Dataset entries
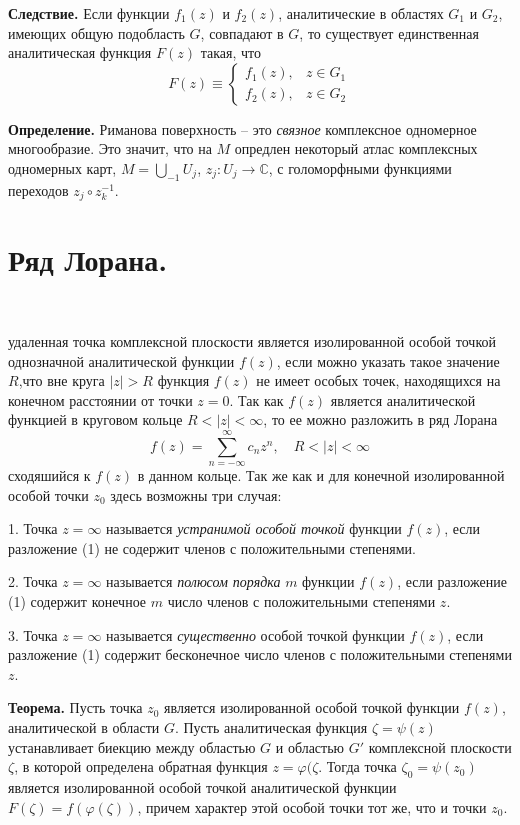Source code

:\documentclass[9pt]{article}
\begin{document}
\par\textbf{Следствие.} Если функции \(f_1(z)\) и \(f_2(z)\), аналитические в областях \(G_1\) и \(G_2\), имеющих общую подобласть \(G\), совпадают в \(G\), то существует единственная аналитическая функция \(F(z)\) такая, что
\[F(z)\equiv\left\{\begin{array}{ll}
    f_1(z), & z\in G_1 \\
    f_2(z), & z\in G_2
\end{array}\right.\]
\par\textbf{Определение.} Риманова поверхность -- это \textit{связное} комплексное одномерное многообразие. Это значит, что на \(M\) опредлен некоторый атлас комплексных одномерных карт, \(M=\bigcup_{-1}U_j\), \(z_j:U_j\to\mathbb C\), с голоморфными функциями переходов \(z_j\circ z_k^{-1}\).

\section{Ряд Лорана.}

\ 
\par

 удаленная точка комплексной плоскости является изолированной особой точкой однозначной аналитической функции \(f(z)\), если можно указать такое значение \(R\),что вне круга \(|z|>R\) функция \(f(z)\) не имеет особых точек, находящихся на конечном расстоянии от точки \(z=0\). Так как \(f(z)\) является аналитической функцией в круговом кольце \(R<|z|<\infty\), то ее можно разложить в ряд Лорана
\begin{equation}
    f(z)=\displaystyle\sum_{n=-\infty}^\infty c_nz^n,\quad R<|z|<\infty
\end{equation}
сходяшийся к \(f(z)\) в данном кольце. Так же как и для конечной изолированной особой точки \(z_0\) здесь возможны три случая:
\par1. Точка \(z=\infty\) называется \textit{устранимой особой точкой} функции \(f(z)\), если разложение (1) не содержит членов с положительными степенями.
\par2. Точка \(z=\infty\) называется \textit{полюсом порядка} \(m\) функции \(f(z)\), если разложение (1) содержит конечное \(m\) число членов с положительными степенями \(z\).
\par3. Точка \(z=\infty\) называется \textit{существенно} особой точкой функции \(f(z)\), если разложение (1) содержит бесконечное число членов с положительными степенями \(z\).
\par\textbf{Теорема.} Пусть точка \(z_0\) является изолированной особой точкой функции \(f(z)\), аналитической в области \(G\). Пусть аналитическая функция \(\zeta = \psi(z)\) устанавливает биекцию между областью \(G\) и областью \(G'\) комплексной плоскости \(\zeta\), в которой определена обратная функция \(z=\varphi(\zeta\). Тогда точка \(\zeta_0=\psi(z_0)\) является изолированной особой точкой аналитической функции \(F(\zeta)=f(\varphi(\zeta))\), причем характер этой особой точки тот же, что и точки \(z_0\).
\end{document}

Work instruction:
Gather up, from the records above, each line where the word "array" appears.

Answer section:
\[F(z)\equiv\left\{\begin{array}{ll}
\end{array}\right.\]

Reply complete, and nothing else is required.